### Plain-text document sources
#####

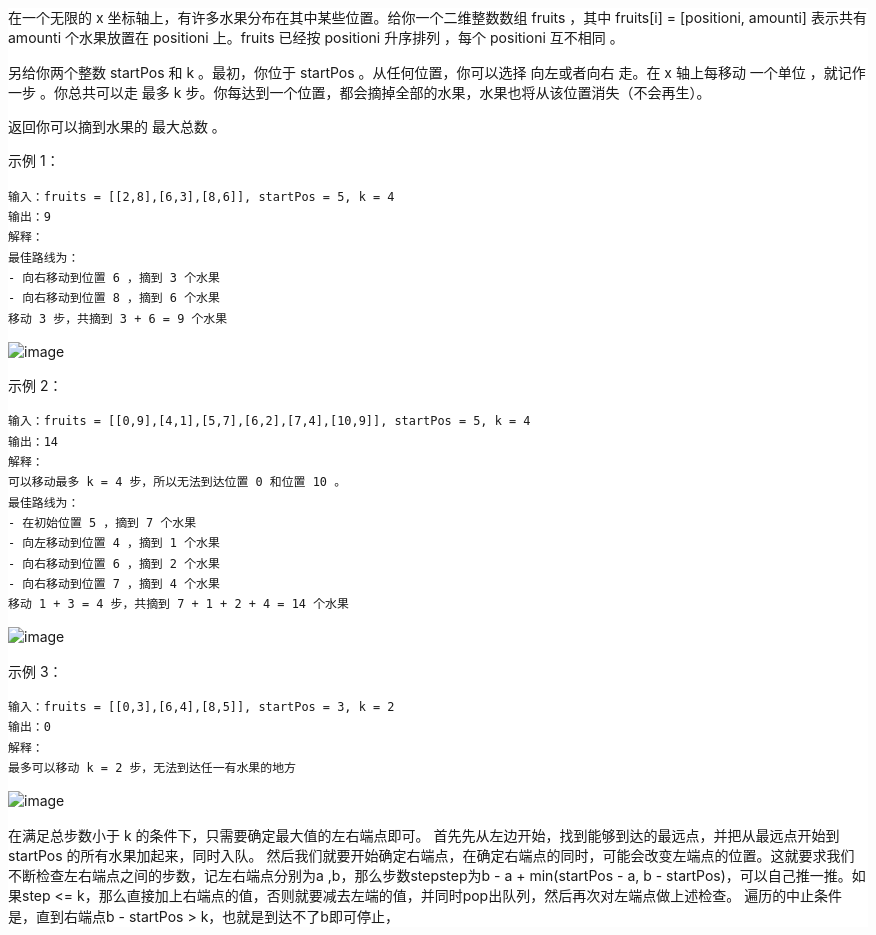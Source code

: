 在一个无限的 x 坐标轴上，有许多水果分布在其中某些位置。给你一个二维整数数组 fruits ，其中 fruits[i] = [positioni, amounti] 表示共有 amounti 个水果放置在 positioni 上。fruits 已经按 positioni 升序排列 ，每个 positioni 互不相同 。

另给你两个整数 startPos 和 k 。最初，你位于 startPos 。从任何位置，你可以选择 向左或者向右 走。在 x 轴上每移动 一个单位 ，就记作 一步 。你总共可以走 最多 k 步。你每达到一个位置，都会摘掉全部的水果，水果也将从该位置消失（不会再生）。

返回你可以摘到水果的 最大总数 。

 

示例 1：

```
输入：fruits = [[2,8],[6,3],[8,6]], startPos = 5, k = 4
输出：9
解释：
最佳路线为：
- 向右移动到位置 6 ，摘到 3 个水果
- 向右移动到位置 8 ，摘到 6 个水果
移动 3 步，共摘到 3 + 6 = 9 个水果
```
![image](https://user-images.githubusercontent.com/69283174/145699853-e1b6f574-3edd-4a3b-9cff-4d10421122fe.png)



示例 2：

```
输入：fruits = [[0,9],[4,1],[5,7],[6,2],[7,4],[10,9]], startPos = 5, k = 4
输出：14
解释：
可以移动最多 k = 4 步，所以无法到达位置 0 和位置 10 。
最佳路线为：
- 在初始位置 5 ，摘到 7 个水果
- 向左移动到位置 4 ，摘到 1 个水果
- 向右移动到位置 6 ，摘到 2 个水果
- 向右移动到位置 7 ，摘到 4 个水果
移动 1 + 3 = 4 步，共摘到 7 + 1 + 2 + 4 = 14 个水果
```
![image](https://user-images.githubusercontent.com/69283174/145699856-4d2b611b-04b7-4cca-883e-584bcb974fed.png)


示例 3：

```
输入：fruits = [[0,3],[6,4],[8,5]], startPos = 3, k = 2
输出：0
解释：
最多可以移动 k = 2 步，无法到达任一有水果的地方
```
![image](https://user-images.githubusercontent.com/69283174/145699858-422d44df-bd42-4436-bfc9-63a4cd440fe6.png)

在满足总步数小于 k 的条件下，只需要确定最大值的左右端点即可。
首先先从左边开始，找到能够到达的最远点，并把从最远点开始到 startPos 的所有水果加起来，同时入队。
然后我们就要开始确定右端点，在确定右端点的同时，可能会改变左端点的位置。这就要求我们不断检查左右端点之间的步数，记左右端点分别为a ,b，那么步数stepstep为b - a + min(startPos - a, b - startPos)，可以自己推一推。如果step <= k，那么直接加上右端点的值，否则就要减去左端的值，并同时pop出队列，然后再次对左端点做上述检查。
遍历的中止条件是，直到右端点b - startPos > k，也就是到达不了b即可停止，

#####

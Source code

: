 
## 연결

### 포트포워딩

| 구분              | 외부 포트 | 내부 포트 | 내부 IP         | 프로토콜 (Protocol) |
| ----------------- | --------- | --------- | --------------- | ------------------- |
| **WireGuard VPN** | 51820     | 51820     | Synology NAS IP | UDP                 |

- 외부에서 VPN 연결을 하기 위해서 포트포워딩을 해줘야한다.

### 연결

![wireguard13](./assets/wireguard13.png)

#####

### YOUR GOAL
Look through the data above and return exactly the lines from the one that contains "positioni 互不相同 。" to the one that contains "遍历的中止条件是，直到右端点b - startPos > k，也就是到达不了b即可停止，", inclusive, with nothing else.

### RESPONSE BOX
: 在一个无限的 x 坐标轴上，有许多水果分布在其中某些位置。给你一个二维整数数组 fruits ，其中 fruits[i] = [positioni, amounti] 表示共有 amounti 个水果放置在 positioni 上。fruits 已经按 positioni 升序排列 ，每个 positioni 互不相同 。

另给你两个整数 startPos 和 k 。最初，你位于 startPos 。从任何位置，你可以选择 向左或者向右 走。在 x 轴上每移动 一个单位 ，就记作 一步 。你总共可以走 最多 k 步。你每达到一个位置，都会摘掉全部的水果，水果也将从该位置消失（不会再生）。

返回你可以摘到水果的 最大总数 。

 

示例 1：

```
输入：fruits = [[2,8],[6,3],[8,6]], startPos = 5, k = 4
输出：9
解释：
最佳路线为：
- 向右移动到位置 6 ，摘到 3 个水果
- 向右移动到位置 8 ，摘到 6 个水果
移动 3 步，共摘到 3 + 6 = 9 个水果
```
![image](https://user-images.githubusercontent.com/69283174/145699853-e1b6f574-3edd-4a3b-9cff-4d10421122fe.png)



示例 2：

```
输入：fruits = [[0,9],[4,1],[5,7],[6,2],[7,4],[10,9]], startPos = 5, k = 4
输出：14
解释：
可以移动最多 k = 4 步，所以无法到达位置 0 和位置 10 。
最佳路线为：
- 在初始位置 5 ，摘到 7 个水果
- 向左移动到位置 4 ，摘到 1 个水果
- 向右移动到位置 6 ，摘到 2 个水果
- 向右移动到位置 7 ，摘到 4 个水果
移动 1 + 3 = 4 步，共摘到 7 + 1 + 2 + 4 = 14 个水果
```
![image](https://user-images.githubusercontent.com/69283174/145699856-4d2b611b-04b7-4cca-883e-584bcb974fed.png)


示例 3：

```
输入：fruits = [[0,3],[6,4],[8,5]], startPos = 3, k = 2
输出：0
解释：
最多可以移动 k = 2 步，无法到达任一有水果的地方
```
![image](https://user-images.githubusercontent.com/69283174/145699858-422d44df-bd42-4436-bfc9-63a4cd440fe6.png)

在满足总步数小于 k 的条件下，只需要确定最大值的左右端点即可。
首先先从左边开始，找到能够到达的最远点，并把从最远点开始到 startPos 的所有水果加起来，同时入队。
然后我们就要开始确定右端点，在确定右端点的同时，可能会改变左端点的位置。这就要求我们不断检查左右端点之间的步数，记左右端点分别为a ,b，那么步数stepstep为b - a + min(startPos - a, b - startPos)，可以自己推一推。如果step <= k，那么直接加上右端点的值，否则就要减去左端的值，并同时pop出队列，然后再次对左端点做上述检查。
遍历的中止条件是，直到右端点b - startPos > k，也就是到达不了b即可停止，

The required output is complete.